Plain-text document sources:
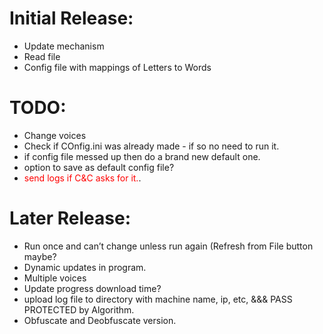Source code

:# Initial Release:
- Update mechanism 
- Read file 
- Config file with mappings of Letters to Words 

# TODO:
- Change voices
- Check if COnfig.ini was already made - if so no need to run it.
- if config file messed up then do a brand new default one. 
- option to save as default config file? 
- <span style="color:red"> send logs if C&C asks for it.</span>.

# Later Release:
- Run once and can’t change unless run again (Refresh from File button maybe?
- Dynamic updates in program.
- Multiple voices
- Update progress download time?
- upload log file to directory with machine name, ip, etc, &&& PASS PROTECTED by Algorithm. 
- Obfuscate and Deobfuscate version.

### WHAT IS BEING ASKED
From the lines above, copy those that contain the word "with".

### TASK RESULT
- Config file with mappings of Letters to Words 
- upload log file to directory with machine name, ip, etc, &&& PASS PROTECTED by Algorithm. 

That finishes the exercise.